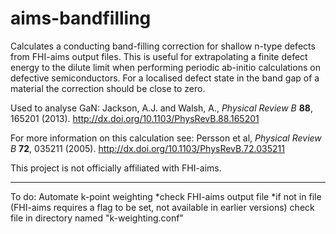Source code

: aims-bandfilling
================

Calculates a conducting band-filling correction for shallow n-type defects from FHI-aims 
output files. This is useful for extrapolating a finite defect energy to the dilute limit 
when performing periodic ab-initio calculations on defective semiconductors. For a localised 
defect state in the band gap of a material the correction should be close to zero.

Used to analyse GaN: Jackson, A.J. and Walsh, A., *Physical Review B* **88**, 165201 (2013).
http://dx.doi.org/10.1103/PhysRevB.88.165201

For more information on this calculation see:
Persson et al, *Physical Review B* **72**, 035211 (2005). http://dx.doi.org/10.1103/PhysRevB.72.035211

This project is not officially affiliated with FHI-aims.


----------------
To do:
Automate k-point weighting
*check FHI-aims output file
*if not in file (FHI-aims requires a flag to be set, not available in earlier versions)
 check file in directory named "k-weighting.conf"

□ □ □ □ □ □ □

**Description of the task:** Leave the images behind and write out every entry exactly.

**Expected answer:**
Source code

: aims-bandfilling
================

Calculates a conducting band-filling correction for shallow n-type defects from FHI-aims 
output files. This is useful for extrapolating a finite defect energy to the dilute limit 
when performing periodic ab-initio calculations on defective semiconductors. For a localised 
defect state in the band gap of a material the correction should be close to zero.

Used to analyse GaN: Jackson, A.J. and Walsh, A., *Physical Review B* **88**, 165201 (2013).
http://dx.doi.org/10.1103/PhysRevB.88.165201

For more information on this calculation see:
Persson et al, *Physical Review B* **72**, 035211 (2005). http://dx.doi.org/10.1103/PhysRevB.72.035211

This project is not officially affiliated with FHI-aims.


----------------
To do:
Automate k-point weighting
*check FHI-aims output file
*if not in file (FHI-aims requires a flag to be set, not available in earlier versions)
 check file in directory named "k-weighting.conf"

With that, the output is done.